( – promoted by navajo)
Which, in a way, is good news. It means Montana is still in play. It means that the Republicans are feeling vulnerable, and playing desperate defense, even in the supposedly safe Republican stronghold of the Big Sky Country. Reported in AlterNet:
More than half of the challenged registrations were in Missoula, where the University of Montana is located, and where the 3,400 targeted voters is equal to 5 percent of the county’s voters, said Matt Singer, CEO of Forward Montana, a progressive voter advocacy organization. The other registrations were challenged in Butte-Silver Bow, Lewis and Clark, Deerlodge, Glacier or Hill Counties.
It should surprise no one that these efforts are focussed on college towns and Indian reservations.
Cross-posted at Daily Kos.
It will be interesting to see how this plays out. Montana law does allow voters who have moved within the same county to update their addresses up to and including Election Day. So, for example, college students who are in a new dorm on the same campus wouldn’t be affected, despite the apparent Republican saber rattling:
The Republican challenges were based on the Post Office’s national change of address directory, Singer and other voting rights activists said. The Republicans used the directory to identify people who may have registered to vote while living at a previous address, such as students who moved from year to year. Registration information must contain current residences or people can be barred from voting.
The Montana Republican Party did not comment on this story. Speculation is afoot that they might sue to remove the names of those 2000+ in-county voters in Missoula from the voter rolls, regardless what the law says. And updating those addresses requires a trip to the county courthouse once the registration deadline has passed. This kind of thing is a public nuisance, and the very thought that Republicans think they need this kind of thing is, at least in part, good news. After all, it means that Montana is not entirely out of contention.
NM Side Note: Here in New Mexico, it’s hard to imagine how such a challenge could work, because most of us don’t get mail at our homes. You could change your mailing address while continuing to live in the same place, which would make you still eligible to vote there. Or, you could move and keep the same mailing address, which would make you not turn up on the Republican lists to challenge the vote. I’ve been working on Vote Builder records for a few northern New Mexico counties. And all I can say to the Republicans who want to sort it out – good luck on that!!

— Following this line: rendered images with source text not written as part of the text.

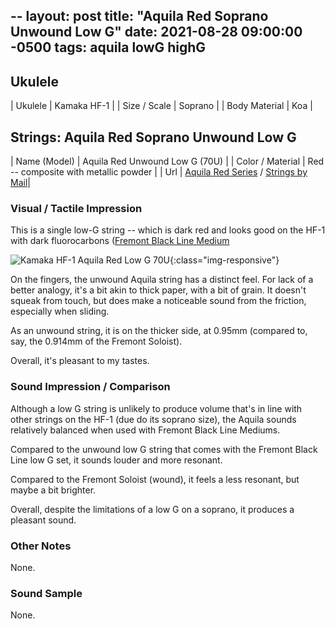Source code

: --
layout: post
title:  "Aquila Red Soprano Unwound Low G"
date:   2021-08-28 09:00:00 -0500
tags:   aquila lowG highG
---

## Ukulele

| Ukulele       | Kamaka HF-1 |
| Size / Scale  | Soprano     |
| Body Material | Koa            |


## Strings: Aquila Red Soprano Unwound Low G

| Name (Model)     | Aquila Red Unwound Low G (70U)                        |
| Color / Material | Red -- composite with metallic powder                 |
| Url              | [Aquila Red Series](https://aquilacorde.com/en/shop/modern-instrument-string-sets/ukulele-banjouke-en/red-series/) / [Strings by Mail](https://www.stringsbymail.com/aquila-red-soprano-ukulele-string-4th-unwound-low-g-tuning-70u-single-11142.html)|



### Visual / Tactile Impression

This is a single low-G string -- which is dark red and looks good on the HF-1 with dark fluorocarbons ([Fremont Black Line Medium](https://tkuriyama.github.io/uke-strings/general/2021/08/27/Fremont-Blackline-LowG-STR-FMG.html)

![Kamaka HF-1 Aquila Red Low G 70U](/uke-strings/assets/img/kamaka_hf1_aquila_70U.jpg){:class="img-responsive"}

On the fingers, the unwound Aquila string has a distinct feel. For lack of a better analogy, it's a bit akin to thick paper, with a bit of grain. It doesn't squeak from touch, but does make a noticeable sound from the friction, especially when sliding.

As an unwound string, it is on the thicker side, at 0.95mm (compared to, say, the 0.914mm of the Fremont Soloist).

Overall, it's pleasant to my tastes.



### Sound Impression / Comparison

Although a low G string is unlikely to produce volume that's in line with other strings on the HF-1 (due do its soprano size), the Aquila sounds relatively balanced when used with Fremont Black Line Mediums. 

Compared to the unwound low G string that comes with the Fremont Black Line low G set, it sounds louder and more resonant. 

Compared to the Fremont Soloist (wound), it feels a less resonant, but maybe a bit brighter.

Overall, despite the limitations of a low G on a soprano, it produces a pleasant sound.


### Other Notes

None.

### Sound Sample

None.


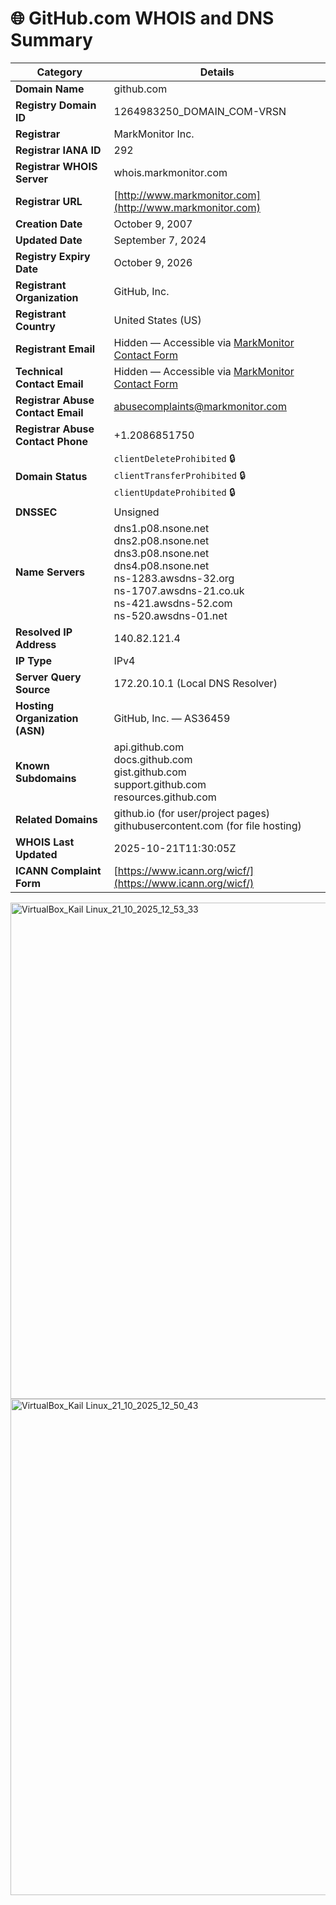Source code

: # 🌐 GitHub.com WHOIS and DNS Summary

| **Category** | **Details** |
|---------------|-------------|
| **Domain Name** | github.com |
| **Registry Domain ID** | 1264983250_DOMAIN_COM-VRSN |
| **Registrar** | MarkMonitor Inc. |
| **Registrar IANA ID** | 292 |
| **Registrar WHOIS Server** | whois.markmonitor.com |
| **Registrar URL** | [http://www.markmonitor.com](http://www.markmonitor.com) |
| **Creation Date** | October 9, 2007 |
| **Updated Date** | September 7, 2024 |
| **Registry Expiry Date** | October 9, 2026 |
| **Registrant Organization** | GitHub, Inc. |
| **Registrant Country** | United States (US) |
| **Registrant Email** | Hidden — Accessible via [MarkMonitor Contact Form](https://domains.markmonitor.com/whois/github.com) |
| **Technical Contact Email** | Hidden — Accessible via [MarkMonitor Contact Form](https://domains.markmonitor.com/whois/github.com) |
| **Registrar Abuse Contact Email** | [abusecomplaints@markmonitor.com](mailto:abusecomplaints@markmonitor.com) |
| **Registrar Abuse Contact Phone** | +1.2086851750 |
| **Domain Status** | `clientDeleteProhibited` 🔒<br>`clientTransferProhibited` 🔒<br>`clientUpdateProhibited` 🔒 |
| **DNSSEC** | Unsigned |
| **Name Servers** | dns1.p08.nsone.net<br>dns2.p08.nsone.net<br>dns3.p08.nsone.net<br>dns4.p08.nsone.net<br>ns-1283.awsdns-32.org<br>ns-1707.awsdns-21.co.uk<br>ns-421.awsdns-52.com<br>ns-520.awsdns-01.net |
| **Resolved IP Address** | 140.82.121.4 |
| **IP Type** | IPv4 |
| **Server Query Source** | 172.20.10.1 (Local DNS Resolver) |
| **Hosting Organization (ASN)** | GitHub, Inc. — AS36459 |
| **Known Subdomains** | api.github.com<br>docs.github.com<br>gist.github.com<br>support.github.com<br>resources.github.com |
| **Related Domains** | github.io (for user/project pages)<br>githubusercontent.com (for file hosting) |
| **WHOIS Last Updated** | 2025-10-21T11:30:05Z |
| **ICANN Complaint Form** | [https://www.icann.org/wicf/](https://www.icann.org/wicf/) |

<img width="1600" height="794" alt="VirtualBox_Kail Linux_21_10_2025_12_53_33" src="https://github.com/user-attachments/assets/8e61585d-2766-4693-b251-72bbee6056b2" />
<img width="1600" height="794" alt="VirtualBox_Kail Linux_21_10_2025_12_50_43" src="https://github.com/user-attachments/assets/ef1b7617-bf25-4aec-9771-805e50b86f6c" />
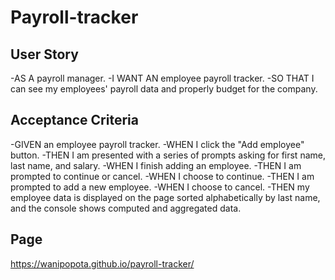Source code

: # Payroll-tracker

## User Story
-AS A payroll manager.
-I WANT AN employee payroll tracker.
-SO THAT I can see my employees' payroll data and properly budget for the company.

## Acceptance Criteria
-GIVEN an employee payroll tracker.
-WHEN I click the "Add employee" button.
-THEN I am presented with a series of prompts asking for first name, last name, and salary.
-WHEN I finish adding an employee.
-THEN I am prompted to continue or cancel.
-WHEN I choose to continue.
-THEN I am prompted to add a new employee.
-WHEN I choose to cancel.
-THEN my employee data is displayed on the page sorted alphabetically by last name, and the console shows computed and aggregated data.

## Page
https://wanipopota.github.io/payroll-tracker/
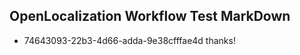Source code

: ## OpenLocalization Workflow Test MarkDown
* 74643093-22b3-4d66-adda-9e38cfffae4d thanks!

<!--HONumber=Nov16_HO3-->


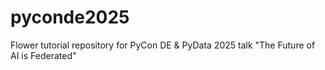# pyconde2025
Flower tutorial repository for PyCon DE &amp; PyData 2025 talk "The Future of AI is Federated"
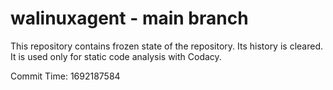 # walinuxagent - main branch

This repository contains frozen state of the repository.
Its history is cleared. It is used only for static code
analysis with Codacy.

Commit Time: 1692187584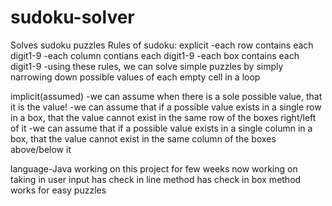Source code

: # sudoku-solver
Solves sudoku puzzles
Rules of sudoku:
explicit 
-each row contains each digit1-9
-each column contians each digit1-9
-each box contains each digit1-9
-using these rules, we can solve simple puzzles by simply narrowing down possible values of each empty cell in a loop

implicit(assumed)
-we can assume when there is a sole possible value, that it is the value!
-we can assume that if a possible value exists in a single row in a box, that the value cannot exist in the same row of the boxes right/left of it
-we can assume that if a possible value exists in a single column in a box, that the value cannot exist in the same column of the boxes above/below it


language-Java
working on this project for few weeks now
working on taking in user input
has check in line method 
has check in box method
works for easy puzzles
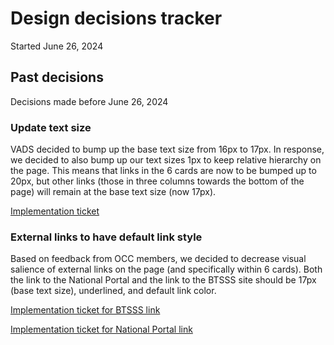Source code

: # Design decisions tracker
Started June 26, 2024

## Past decisions 
Decisions made before June 26, 2024

### Update text size
VADS decided to bump up the base text size from 16px to 17px. In response, we decided to also bump up our text sizes 1px to keep relative hierarchy on the page. This means that links in the 6 cards are now to be bumped up to 20px, but other links (those in three columns towards the bottom of the page) will remain at the base text size (now 17px).  

[Implementation ticket](https://github.com/department-of-veterans-affairs/va.gov-team/issues/85688)

### External links to have default link style
Based on feedback from OCC members, we decided to decrease visual salience of external links on the page (and specifically within 6 cards). Both the link to the National Portal and the link to the BTSSS site should be 17px (base text size), underlined, and default link color. 

[Implementation ticket for BTSSS link](https://app.zenhub.com/workspaces/mhv-on-vagov-landing-page-62619a987d74510018ecc546/issues/gh/department-of-veterans-affairs/va.gov-team/82707)

[Implementation ticket for National Portal link](https://github.com/department-of-veterans-affairs/va.gov-team/issues/84572)
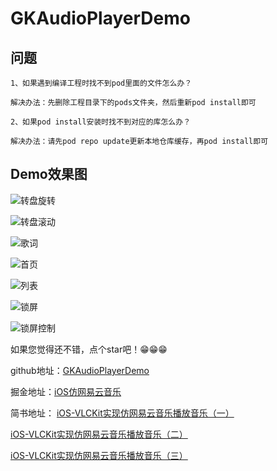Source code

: # GKAudioPlayerDemo

## 问题
    1、如果遇到编译工程时找不到pod里面的文件怎么办？
    
    解决办法：先删除工程目录下的pods文件夹，然后重新pod install即可
    
    2、如果pod install安装时找不到对应的库怎么办？
    
    解决办法：请先pod repo update更新本地仓库缓存，再pod install即可

## Demo效果图

![转盘旋转](https://github.com/QuintGao/GKAudioPlayerDemo/blob/master/imgs/img_disk.gif)

![转盘滚动](https://github.com/QuintGao/GKAudioPlayerDemo/blob/master/imgs/img_toggle.gif)

![歌词](https://github.com/QuintGao/GKAudioPlayerDemo/blob/master/imgs/img_player.png)

![首页](https://github.com/QuintGao/GKAudioPlayerDemo/blob/master/imgs/img_home.png)

![列表](https://github.com/QuintGao/GKAudioPlayerDemo/blob/master/imgs/img_list.png)

![锁屏](https://github.com/QuintGao/GKAudioPlayerDemo/blob/master/imgs/img_lock.png)

![锁屏控制](https://github.com/QuintGao/GKAudioPlayerDemo/blob/master/imgs/img_lock_control.png)

如果您觉得还不错，点个star吧！😁😁😁

github地址：[GKAudioPlayerDemo](https://github.com/QuintGao/GKAudioPlayerDemo)

掘金地址：[iOS仿网易云音乐](https://juejin.im/post/59e46fb4f265da4320024a6f)

简书地址：
[iOS-VLCKit实现仿网易云音乐播放音乐（一）](http://www.jianshu.com/p/7ffd61e6b8d4)

[iOS-VLCKit实现仿网易云音乐播放音乐（二）](http://www.jianshu.com/p/41ac0c9d6b21)

[iOS-VLCKit实现仿网易云音乐播放音乐（三）](http://www.jianshu.com/p/c34ce7c69c47)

Unlike some states, Montana’s voter registration is not until Monday, October 6. So there’s still time to get those registration corrected. And volunteers are busy around the state this weekend. (True in New Mexico, too, where Tuesday, October 7 is the registration deadline.)
VOTER REGISTRATION IN MONTANA
Democrats, and the Obama campaign, are not taking this sitting down. There are active voter registration efforts still underway, with this weekend as the final push. From Native American columnist Jodi Rave in today’s Missoulan:
Betty Cooper, a Democratic campaign organizer on the Blackfeet Reservation, said she sent a volunteer to “enemy territory” on Thursday to register Native voters living among the Republican majority in Cut Bank. Cooper said she will not be easily dissuaded by the Republican Party’s move this week to challenge the eligibility of 6,000 voters in six state counties, two of which include the Blackfeet and Rocky Boy’s reservations. “We’re well aware they are watching us no matter what we do,” said Cooper. “We’re just trying to get people registered. It seems like for Indian people, the only time we have a voice is when we vote. If we can get all our people to vote, there’s not much the Republicans can do to us.”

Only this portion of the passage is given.